How to complete this task
If a line of the data below holds the word "website", list it.

(Available data begins)

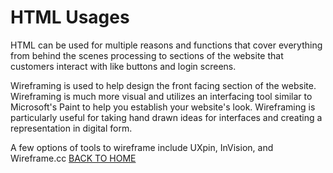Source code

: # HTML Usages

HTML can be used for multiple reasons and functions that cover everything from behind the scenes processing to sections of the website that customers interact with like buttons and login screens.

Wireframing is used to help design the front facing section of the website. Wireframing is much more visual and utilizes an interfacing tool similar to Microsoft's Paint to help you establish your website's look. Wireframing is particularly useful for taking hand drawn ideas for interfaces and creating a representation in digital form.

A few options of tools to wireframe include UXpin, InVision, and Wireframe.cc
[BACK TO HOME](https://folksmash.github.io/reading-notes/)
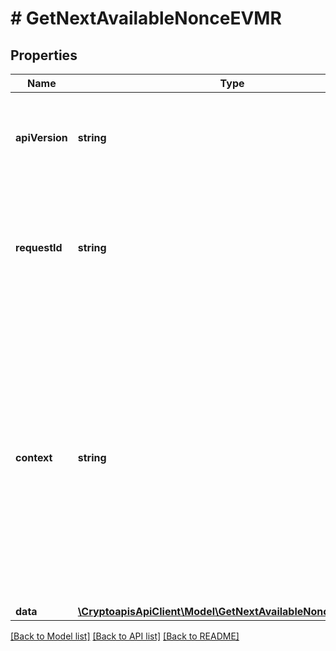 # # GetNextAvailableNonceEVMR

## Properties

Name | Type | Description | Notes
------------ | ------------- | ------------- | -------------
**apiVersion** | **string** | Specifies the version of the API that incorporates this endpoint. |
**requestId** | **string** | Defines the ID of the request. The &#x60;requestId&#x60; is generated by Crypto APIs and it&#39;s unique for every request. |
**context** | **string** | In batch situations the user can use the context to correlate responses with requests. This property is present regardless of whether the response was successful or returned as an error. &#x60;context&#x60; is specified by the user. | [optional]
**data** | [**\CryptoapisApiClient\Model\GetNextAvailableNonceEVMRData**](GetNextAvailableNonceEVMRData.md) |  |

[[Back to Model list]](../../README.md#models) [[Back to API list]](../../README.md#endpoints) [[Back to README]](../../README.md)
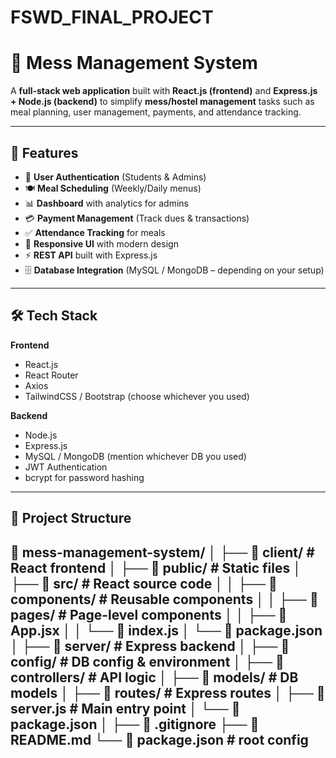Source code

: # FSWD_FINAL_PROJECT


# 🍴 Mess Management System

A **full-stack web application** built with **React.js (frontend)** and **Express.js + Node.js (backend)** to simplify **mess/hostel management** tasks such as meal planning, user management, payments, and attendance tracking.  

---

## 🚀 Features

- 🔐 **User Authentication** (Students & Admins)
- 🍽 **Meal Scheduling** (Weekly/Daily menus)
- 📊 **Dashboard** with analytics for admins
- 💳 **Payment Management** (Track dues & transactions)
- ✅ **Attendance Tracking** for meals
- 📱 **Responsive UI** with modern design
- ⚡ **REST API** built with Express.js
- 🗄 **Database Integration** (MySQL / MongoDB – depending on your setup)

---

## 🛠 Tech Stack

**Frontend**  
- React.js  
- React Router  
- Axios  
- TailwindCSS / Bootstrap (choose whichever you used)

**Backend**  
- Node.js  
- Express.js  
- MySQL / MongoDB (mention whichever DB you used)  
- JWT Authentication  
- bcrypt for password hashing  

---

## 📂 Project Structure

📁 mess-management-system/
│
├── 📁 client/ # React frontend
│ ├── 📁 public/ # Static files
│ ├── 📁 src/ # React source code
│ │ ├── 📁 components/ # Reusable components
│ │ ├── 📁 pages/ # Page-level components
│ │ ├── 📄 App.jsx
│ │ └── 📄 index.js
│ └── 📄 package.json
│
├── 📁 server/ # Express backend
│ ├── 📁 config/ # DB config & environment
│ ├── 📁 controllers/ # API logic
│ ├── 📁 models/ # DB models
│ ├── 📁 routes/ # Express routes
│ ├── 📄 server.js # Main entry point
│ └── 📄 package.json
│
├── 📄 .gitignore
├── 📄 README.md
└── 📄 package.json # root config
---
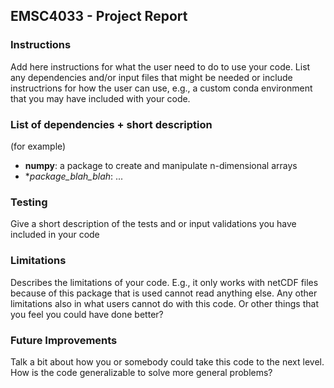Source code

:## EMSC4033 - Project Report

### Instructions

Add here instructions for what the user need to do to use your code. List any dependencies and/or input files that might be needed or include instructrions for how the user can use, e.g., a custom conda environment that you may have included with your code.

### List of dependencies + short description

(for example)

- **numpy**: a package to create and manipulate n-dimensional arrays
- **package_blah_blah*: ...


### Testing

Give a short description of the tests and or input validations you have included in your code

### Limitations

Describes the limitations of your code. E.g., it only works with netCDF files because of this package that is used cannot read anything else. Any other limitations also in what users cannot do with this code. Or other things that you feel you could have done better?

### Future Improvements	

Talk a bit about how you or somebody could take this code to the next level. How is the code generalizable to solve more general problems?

(Available data ends)

Response
HTML can be used for multiple reasons and functions that cover everything from behind the scenes processing to sections of the website that customers interact with like buttons and login screens.
Wireframing is used to help design the front facing section of the website. Wireframing is much more visual and utilizes an interfacing tool similar to Microsoft's Paint to help you establish your website's look. Wireframing is particularly useful for taking hand drawn ideas for interfaces and creating a representation in digital form.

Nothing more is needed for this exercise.